Jetpack Compose has revolutionized Android UI development by providing a declarative and reactive approach to building user interfaces. One of its key promises is simplicity, but developers often find themselves facing questions about architecture and best practices—one of which is whether to pass ViewModel instances directly into composables.

While it might seem convenient to do so, passing ViewModels into composables can lead to a host of issues that undermine the principles of Compose and modern Android development. In this blog post, we will explore why this practice should be avoided, the potential pitfalls, and better alternatives to ensure clean, maintainable, and testable code.

Understanding Jetpack Compose’s Principles

Before diving into why passing ViewModels in composables is discouraged, it’s essential to understand the core principles of Jetpack Compose:

  1. Declarative UI: Compose uses a declarative approach, where the UI is defined as a function of the current state.

  2. Unidirectional Data Flow (UDF): The flow of data should be predictable and follow a one-way direction—from state to UI.

  3. Separation of Concerns: UI logic should be distinct from business logic to ensure modularity and reusability.

When you pass ViewModels into composables, you risk violating one or more of these principles. Let’s delve deeper into the reasons.

Why Passing ViewModels in Composables is Problematic

1. Coupling UI with Business Logic

ViewModels are primarily designed to encapsulate business logic and serve as the source of truth for UI state. When a ViewModel is passed into a composable, the composable becomes tightly coupled to that specific ViewModel implementation. This makes the composable less reusable and harder to test.

Example of Tight Coupling:

@Composable
fun ProfileScreen(viewModel: ProfileViewModel) {
    val profileState = viewModel.profileState.collectAsState()
    // UI rendering based on profileState
}

Here, ProfileScreen can only function with ProfileViewModel. Reusing this composable in another context without the same ViewModel becomes a challenge.

2. Violating the Separation of Concerns

Composables should focus on rendering UI based on state. When a ViewModel is passed in, it becomes responsible for both state management and UI logic, blurring the lines between these layers. This violates the separation of concerns and makes your codebase harder to maintain.

3. Testing Challenges

Composables that depend on ViewModels are harder to test in isolation. Unit testing composables should involve verifying their behavior based on the input state, not the implementation details of a ViewModel.

Example of a Difficult-to-Test Composable:

@Composable
fun Dashboard(viewModel: DashboardViewModel) {
    val data = viewModel.dashboardData.collectAsState()
    // Render UI
}

Testing the Dashboard composable now requires mocking the DashboardViewModel, adding unnecessary complexity.
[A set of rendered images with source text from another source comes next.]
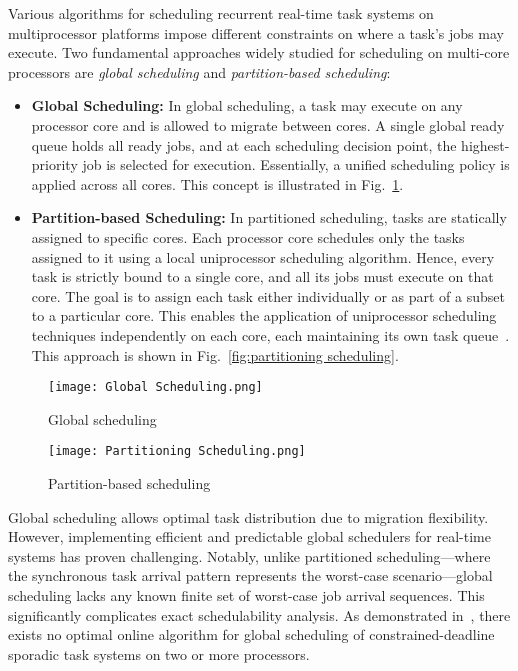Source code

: \documentclass[conference]{IEEEtran}
\begin{document}
Various algorithms for scheduling recurrent real-time task systems on multiprocessor platforms impose different constraints on where a task's jobs may execute. Two fundamental approaches widely studied for scheduling on multi-core processors are \textit{global scheduling} and \textit{partition-based scheduling}:

\begin{itemize}
    \item \textbf{Global Scheduling:} In global scheduling, a task may execute on any processor core and is allowed to migrate between cores. A single global ready queue holds all ready jobs, and at each scheduling decision point, the highest-priority job is selected for execution. Essentially, a unified scheduling policy is applied across all cores. This concept is illustrated in Fig.~\ref{fig:global scheduling}.
    
    \item \textbf{Partition-based Scheduling:} In partitioned scheduling, tasks are statically assigned to specific cores. Each processor core schedules only the tasks assigned to it using a local uniprocessor scheduling algorithm. Hence, every task is strictly bound to a single core, and all its jobs must execute on that core. The goal is to assign each task either individually or as part of a subset to a particular core. This enables the application of uniprocessor scheduling techniques independently on each core, each maintaining its own task queue~\cite{AbdallahGB24}. This approach is shown in Fig.~\ref{fig:partitioning scheduling}.
\end{itemize}

\begin{figure}[h!]
    \centering
    \texttt{[image: Global Scheduling.png]}
    \caption{Global scheduling \cite{AbdallahGB24}}
    \label{fig:global scheduling}
\end{figure}

\begin{figure}[h!]
    \centering
    \texttt{[image: Partitioning Scheduling.png]}
    \caption{Partition-based scheduling \cite{AbdallahGB24}}
    \label{fig:partitioning scheduling }
\end{figure}

Global scheduling allows optimal task distribution due to migration flexibility. However, implementing efficient and predictable global schedulers for real-time systems has proven challenging. Notably, unlike partitioned scheduling—where the synchronous task arrival pattern represents the worst-case scenario—global scheduling lacks any known finite set of worst-case job arrival sequences. This significantly complicates exact schedulability analysis. As demonstrated in~\cite{sbmbgb}, there exists no optimal online algorithm for global scheduling of constrained-deadline sporadic task systems on two or more processors.
\end{document}
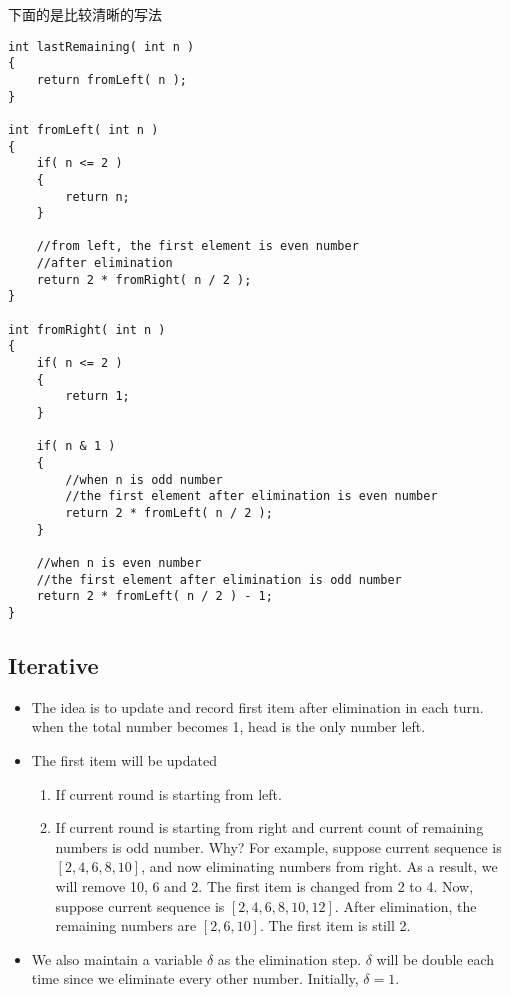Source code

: 下面的是比较清晰的写法
\begin{lstlisting}[style=customc, caption={Recursion Break Down}]
int lastRemaining( int n )
{
    return fromLeft( n );
}

int fromLeft( int n )
{
    if( n <= 2 )
    {
        return n;
    }

    //from left, the first element is even number
    //after elimination
    return 2 * fromRight( n / 2 );
}

int fromRight( int n )
{
    if( n <= 2 )
    {
        return 1;
    }

    if( n & 1 )
    {
        //when n is odd number
        //the first element after elimination is even number
        return 2 * fromLeft( n / 2 );
    }

    //when n is even number
    //the first element after elimination is odd number
    return 2 * fromLeft( n / 2 ) - 1;
}
\end{lstlisting}

\subsection{Iterative}
\begin{itemize}
\item The idea is to update and record first item after elimination in each turn. when the total number becomes 1, head is the only number left.
\item The first item will be updated 
\begin{enumerate}
\item If current round is starting from left.
\item If current round is starting from right and current count of remaining numbers is odd number. Why? For example, suppose current sequence is $[2, 4, 6, 8, 10]$, and now eliminating numbers from right. As a result, we will remove 10, 6 and 2. The first item is changed from 2 to 4. Now, suppose current sequence is $[2, 4, 6, 8, 10, 12]$. After elimination, the remaining numbers are $[2,6,10]$. The first item is still 2.
\end{enumerate}
\item We also maintain a variable $\delta$ as the elimination step. $\delta$ will be double each time since we eliminate every other number. Initially, $\delta=1$.
\end{itemize}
4. Lifecycle Management Issues

ViewModels are lifecycle-aware, scoped to their respective ViewModelStoreOwner (e.g., Activity or Fragment). Passing ViewModels into composables can create confusion about their lifecycle, leading to potential bugs such as:

  • Memory leaks

  • Unexpected behavior when composables are recomposed or moved across lifecycle boundaries

Better Alternatives to Passing ViewModels

1. Use remember and state hoisting

Instead of passing ViewModels directly, pass the state and event handlers managed by the ViewModel. This keeps the composable independent of the ViewModel while still leveraging its functionality.

Example of State Hoisting:

@Composable
fun ProfileScreen(
    profileState: ProfileState,
    onEvent: (ProfileEvent) -> Unit
) {
    // UI rendering based on profileState
    Button(onClick = { onEvent(ProfileEvent.LoadProfile) }) {
        Text("Load Profile")
    }
}

// ViewModel usage
val profileState by viewModel.profileState.collectAsState()
ProfileScreen(
    profileState = profileState,
    onEvent = { viewModel.handleEvent(it) }
)

This approach keeps ProfileScreen focused on UI rendering and decoupled from the ViewModel.

2. Leverage rememberViewModel

For cases where a composable must access a ViewModel, use hiltViewModel or viewModel() inside the composable to obtain the instance. This ensures the ViewModel lifecycle is properly managed by Compose.

Example:

@Composable
fun DashboardScreen() {
    val viewModel: DashboardViewModel = hiltViewModel()
    val dashboardState by viewModel.dashboardData.collectAsState()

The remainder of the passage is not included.